Document images with source code:
*****

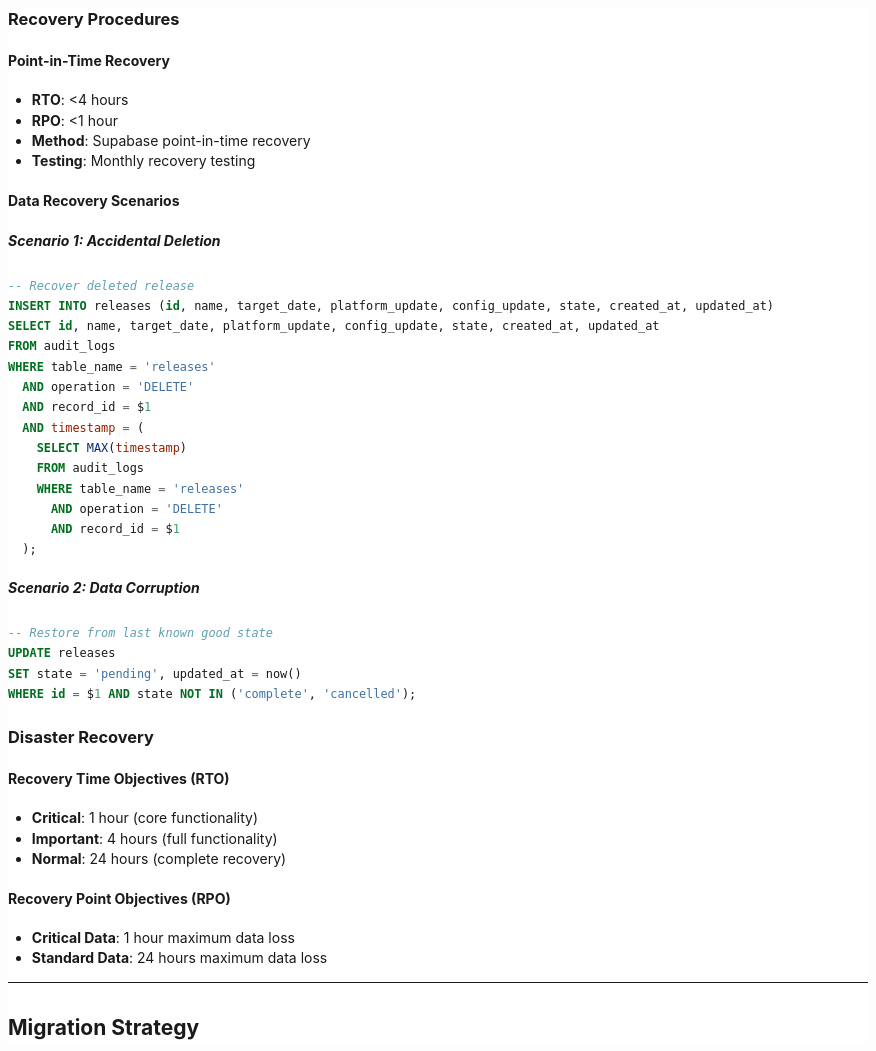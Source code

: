 ### Recovery Procedures

#### Point-in-Time Recovery
- **RTO**: <4 hours
- **RPO**: <1 hour
- **Method**: Supabase point-in-time recovery
- **Testing**: Monthly recovery testing

#### Data Recovery Scenarios

##### Scenario 1: Accidental Deletion
```sql
-- Recover deleted release
INSERT INTO releases (id, name, target_date, platform_update, config_update, state, created_at, updated_at)
SELECT id, name, target_date, platform_update, config_update, state, created_at, updated_at
FROM audit_logs
WHERE table_name = 'releases' 
  AND operation = 'DELETE' 
  AND record_id = $1
  AND timestamp = (
    SELECT MAX(timestamp) 
    FROM audit_logs 
    WHERE table_name = 'releases' 
      AND operation = 'DELETE' 
      AND record_id = $1
  );
```

##### Scenario 2: Data Corruption
```sql
-- Restore from last known good state
UPDATE releases 
SET state = 'pending', updated_at = now()
WHERE id = $1 AND state NOT IN ('complete', 'cancelled');
```

### Disaster Recovery

#### Recovery Time Objectives (RTO)
- **Critical**: 1 hour (core functionality)
- **Important**: 4 hours (full functionality)
- **Normal**: 24 hours (complete recovery)

#### Recovery Point Objectives (RPO)
- **Critical Data**: 1 hour maximum data loss
- **Standard Data**: 24 hours maximum data loss

---

## Migration Strategy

*****

Assigned task | Pictures stay out; reproduce every line of the records exactly.

Solution below |
Source code

: ### Recovery Procedures

#### Point-in-Time Recovery
- **RTO**: <4 hours
- **RPO**: <1 hour
- **Method**: Supabase point-in-time recovery
- **Testing**: Monthly recovery testing

#### Data Recovery Scenarios

##### Scenario 1: Accidental Deletion
```sql
-- Recover deleted release
INSERT INTO releases (id, name, target_date, platform_update, config_update, state, created_at, updated_at)
SELECT id, name, target_date, platform_update, config_update, state, created_at, updated_at
FROM audit_logs
WHERE table_name = 'releases' 
  AND operation = 'DELETE' 
  AND record_id = $1
  AND timestamp = (
    SELECT MAX(timestamp) 
    FROM audit_logs 
    WHERE table_name = 'releases' 
      AND operation = 'DELETE' 
      AND record_id = $1
  );
```

##### Scenario 2: Data Corruption
```sql
-- Restore from last known good state
UPDATE releases 
SET state = 'pending', updated_at = now()
WHERE id = $1 AND state NOT IN ('complete', 'cancelled');
```

### Disaster Recovery

#### Recovery Time Objectives (RTO)
- **Critical**: 1 hour (core functionality)
- **Important**: 4 hours (full functionality)
- **Normal**: 24 hours (complete recovery)

#### Recovery Point Objectives (RPO)
- **Critical Data**: 1 hour maximum data loss
- **Standard Data**: 24 hours maximum data loss

---

## Migration Strategy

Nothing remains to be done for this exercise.